San Diego, of course, has the problem that ninety percent of the schools are at least a thousand miles away (even Oregon and Washington are outside driving distance, as are Colorado and the rest of the country). Thus, having it there other than once in a long while seems like an extremely unlikely arrangement. Contrast the November NCAA meet with December Footlocker. The month difference in time constrains the potential venues for Footlocker more substantially than for NCAA. NCAA has six times as many runners as Footlocker races with 31 teams of seven more athletes than Footlocker's contestants, so travel is a much bigger issue and there is not a corporate sponsor paying for all the costs.
I was told that preference would go to courses that are fenced and would allow for gate admission to be charged.
From the video of the L-Ville course it looks like the NCAA selection commitee overlooked this criteria along with the minimum course width(10m) criteria.
how this thing goes wrote:
Every coach is going to tell their athletes the exact same message "get out fast" and everyone and their dog will run the first quarter in 60 seconds
If you think that this is the case then just go out in 70-75, avoid the bottleneck 10 seconds ahead of you, and then on the back half pass all the jokers that went out too fast.
Also, I like how Franklin Park is a considered a hard course next the these quasi-road courses. I ran Franklin Park every year in college and it was always the fastest course of the season.
might be wejo wrote:
If you think that this is the case then just go out in 70-75, avoid the bottleneck 10 seconds ahead of you, and then on the back half pass all the jokers that went out too fast.
Also, I like how Franklin Park is a considered a hard course next the these quasi-road courses. I ran Franklin Park every year in college and it was always the fastest course of the season.
That's probably cause Franklin Park is short.
The "go out slow" thing is the reason to have complaints about a narrow course. The plan you suggested is feasible at Terre Haute. But if a course is too narrow and has too many people, it just won't work. You can't move past all the bodies. So we'll see whether those strategies pay off in Louisville, but I think it's risky.
nother bostonian wrote:
might be wejo wrote:If you think that this is the case then just go out in 70-75, avoid the bottleneck 10 seconds ahead of you, and then on the back half pass all the jokers that went out too fast.
Also, I like how Franklin Park is a considered a hard course next the these quasi-road courses. I ran Franklin Park every year in college and it was always the fastest course of the season.
That's probably cause Franklin Park is short.

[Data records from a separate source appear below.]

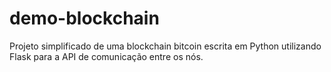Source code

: # demo-blockchain
Projeto simplificado de uma blockchain bitcoin escrita em Python utilizando Flask para a API de comunicação entre os nós.
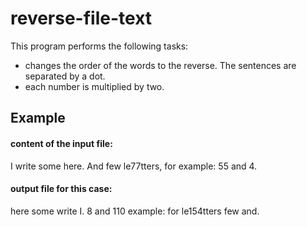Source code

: # reverse-file-text

This program performs the following tasks:
 * сhanges the order of the words to the reverse. The sentences are separated by a dot.
 * each number is multiplied by two.

## Example
#### content of the input file: 
  I write some here. And few le77tters, for example: 55 and 4.

#### output file for this case:
  here some write I. 8 and 110 example: for le154tters few and.

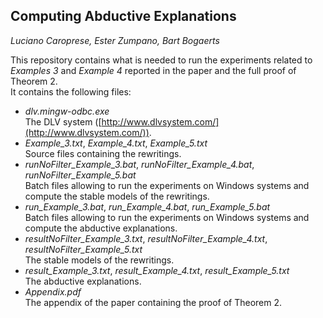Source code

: ## Computing Abductive Explanations 
*Luciano Caroprese, Ester Zumpano, Bart Bogaerts*

This repository contains what is needed to run the experiments related to *Examples 3* and *Example 4* reported in the paper and the full proof of Theorem 2.  
It contains the following files: 

- *dlv.mingw-odbc.exe*  
  The DLV system ([http://www.dlvsystem.com/](http://www.dlvsystem.com/)).   
- *Example_3.txt*, *Example_4.txt*, *Example_5.txt*  
  Source files containing the rewritings.
- *runNoFilter_Example_3.bat*, *runNoFilter_Example_4.bat*, *runNoFilter_Example_5.bat*  
  Batch files allowing to run the experiments on Windows systems and compute the stable models of the rewritings.
- *run_Example_3.bat*, *run_Example_4.bat*, *run_Example_5.bat*  
  Batch files allowing to run the experiments on Windows systems and compute the abductive explanations.
- *resultNoFilter_Example_3.txt*, *resultNoFilter_Example_4.txt*, *resultNoFilter_Example_5.txt*  
  The stable models of the rewritings.
- *result_Example_3.txt*, *result_Example_4.txt*, *result_Example_5.txt*   
  The abductive explanations.
- *Appendix.pdf*    
  The appendix of the paper containing the proof of Theorem 2.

The "go out slow" thing is the reason to have complaints about a narrow course. The plan you suggested is feasible at Terre Haute. But if a course is too narrow and has too many people, it just won't work. You can't move past all the bodies. So we'll see whether those strategies pay off in Louisville, but I think it's risky.
So is the course too narrow? I heard much of the course has hard packed dirt/gravel roads.
When will teams begin to arrive and checkout the course?
Hopefully we can get some of athletes to share their opinion of the course after they check it out in the next few days. Best of luck to all of the qualifiers!
I heard the course is as flat as a pancake, true?
I heard NCAA partnered with Tough Mudder and is adding obstacles this year!